# Find the value of $\sum^{n-1}_{m=1}\left(\frac{1}{n-m}+\frac{1}{n+m}\right)$.

Find the value of $$\sum^{n-1}_{m=1}\left(\frac{1}{n-m}+\frac{1}{n+m}\right)$$ I used WolframAlpha obtaining $$\psi^{(0)}(2n)-\frac{1}{n}+\gamma$$ where $\gamma$ is the Euler-Mascheroni constant and $\psi^{(k)}(x)$ is the k-th derivative of the digamma function. But I can not prove it. Any suggestions please?

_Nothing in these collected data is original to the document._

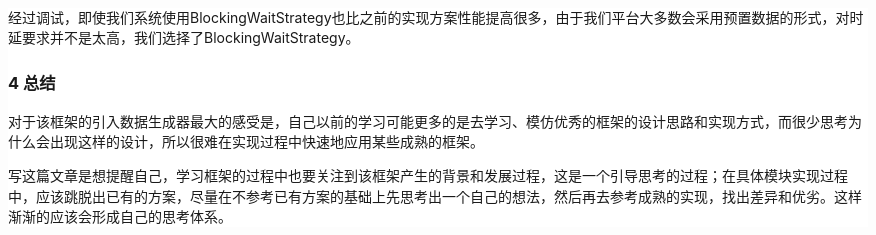 经过调试，即使我们系统使用BlockingWaitStrategy也比之前的实现方案性能提高很多，由于我们平台大多数会采用预置数据的形式，对时延要求并不是太高，我们选择了BlockingWaitStrategy。

### 4 总结

对于该框架的引入数据生成器最大的感受是，自己以前的学习可能更多的是去学习、模仿优秀的框架的设计思路和实现方式，而很少思考为什么会出现这样的设计，所以很难在实现过程中快速地应用某些成熟的框架。

写这篇文章是想提醒自己，学习框架的过程中也要关注到该框架产生的背景和发展过程，这是一个引导思考的过程；在具体模块实现过程中，应该跳脱出已有的方案，尽量在不参考已有方案的基础上先思考出一个自己的想法，然后再去参考成熟的实现，找出差异和优劣。这样渐渐的应该会形成自己的思考体系。
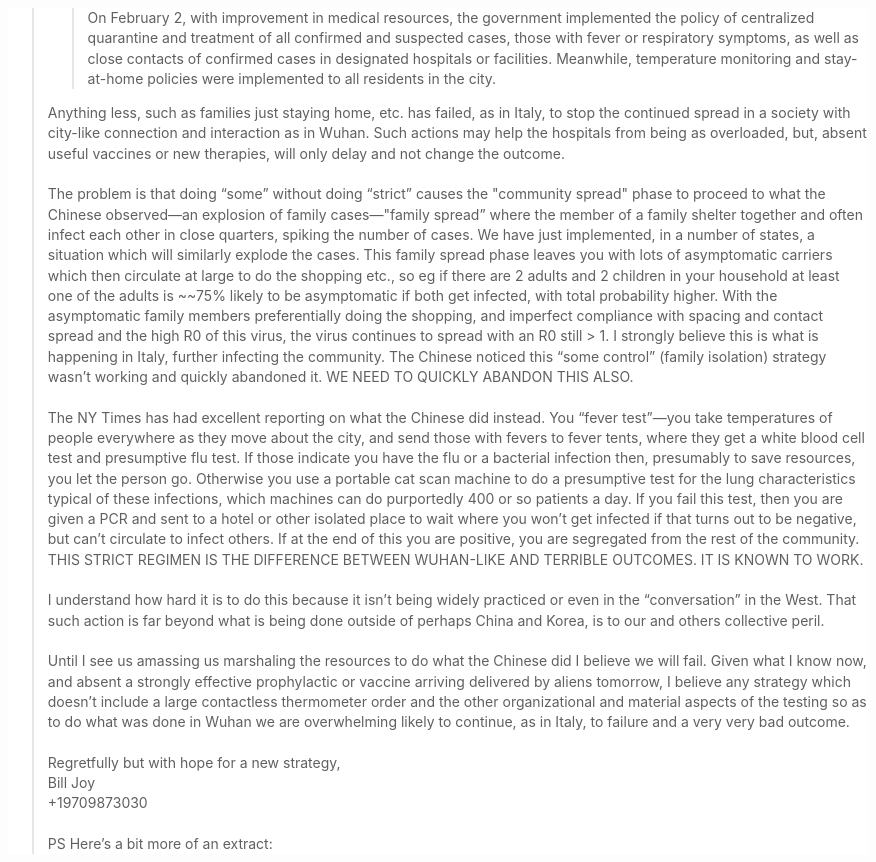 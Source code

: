 > > On February 2, with improvement in medical resources, the government implemented the policy of centralized quarantine and treatment of all confirmed and suspected cases, those with fever or respiratory symptoms, as well as close contacts of confirmed cases in designated hospitals or facilities. Meanwhile, temperature monitoring and stay-at-home policies were implemented to all residents in the city.
>
> Anything less, such as families just staying home, etc. has failed, as in Italy, to stop the continued spread in a society with city-like connection and interaction as in Wuhan. Such actions may help the hospitals from being as overloaded, but, absent useful vaccines or new therapies, will only delay and not change the outcome.\
> \
> The problem is that doing “some” without doing “strict” causes the "community spread" phase to proceed to what the Chinese observed—an explosion of family cases—"family spread” where the member of a family shelter together and often infect each other in close quarters, spiking the number of cases. We have just implemented, in a number of states, a situation which will similarly explode the cases. This family spread phase leaves you with lots of asymptomatic carriers which then circulate at large to do the shopping etc., so eg if there are 2 adults and 2 children in your household at least one of the adults is \~\~75% likely to be asymptomatic if both get infected, with total probability higher. With the asymptomatic family members preferentially doing the shopping, and imperfect compliance with spacing and contact spread and the high R0 of this virus, the virus continues to spread with an R0 still > 1. I strongly believe this is what is happening in Italy, further infecting the community. The Chinese noticed this “some control” (family isolation) strategy wasn’t working and quickly abandoned it. WE NEED TO QUICKLY ABANDON THIS ALSO.\
> \
> The NY Times has had excellent reporting on what the Chinese did instead. You “fever test”—you take temperatures of people everywhere as they move about the city, and send those with fevers to fever tents, where they get a white blood cell test and presumptive flu test. If those indicate you have the flu or a bacterial infection then, presumably to save resources, you let the person go. Otherwise you use a portable cat scan machine to do a presumptive test for the lung characteristics typical of these infections, which machines can do purportedly 400 or so patients a day. If you fail this test, then you are given a PCR and sent to a hotel or other isolated place to wait where you won’t get infected if that turns out to be negative, but can’t circulate to infect others. If at the end of this you are positive, you are segregated from the rest of the community. THIS STRICT REGIMEN IS THE DIFFERENCE BETWEEN WUHAN-LIKE AND TERRIBLE OUTCOMES. IT IS KNOWN TO WORK.\
> \
> I understand how hard it is to do this because it isn’t being widely practiced or even in the “conversation” in the West. That such action is far beyond what is being done outside of perhaps China and Korea, is to our and others collective peril.\
> \
> Until I see us amassing us marshaling the resources to do what the Chinese did I believe we will fail. Given what I know now, and absent a strongly effective prophylactic or vaccine arriving delivered by aliens tomorrow, I believe any strategy which doesn’t include a large contactless thermometer order and the other organizational and material aspects of the testing so as to do what was done in Wuhan we are overwhelming likely to continue, as in Italy, to failure and a very very bad outcome.\
> \
> Regretfully but with hope for a new strategy,\
> Bill Joy\
> +19709873030\
> \
> PS Here’s a bit more of an extract:
>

• The $\psi^{(0)}$ formula is a mere rewriting, mainly useless. You might want to use $$\sum^{n-1}_{m=1}\left(\frac{1}{n-m}+\frac{1}{n+m}\right)=\sum^{n-1}_{k=1}\frac{1}{k}+\sum^{2n-1}_{i=n+1}\frac{1}{i}=\sum^{2n-1}_{m=1}\frac{1}{m}-\frac{1}{n}-\frac{1}{n+1}.$$ – Did May 24 '15 at 9:04
• please fix you $\LaTeX$ – Dr. Sonnhard Graubner May 24 '15 at 9:27

Your sum is just $H_{2n-1}-\frac{1}{n}$, where $H_n$ is the $n$-th harmonic number, defined as: $$H_n = \sum_{k=1}^{n}\frac{1}{k}.$$ $H_n$ can be defined also for non-integer $n$s, since $f(x)=\frac{d}{dx}\log\Gamma(x+1)=\psi(x+1)$ satisfies the recursive relation $f(x+1)=f(x)+\frac{1}{x}$. So $\psi(2n)+\gamma$ is just a re-writing for $H_{2n-1}$.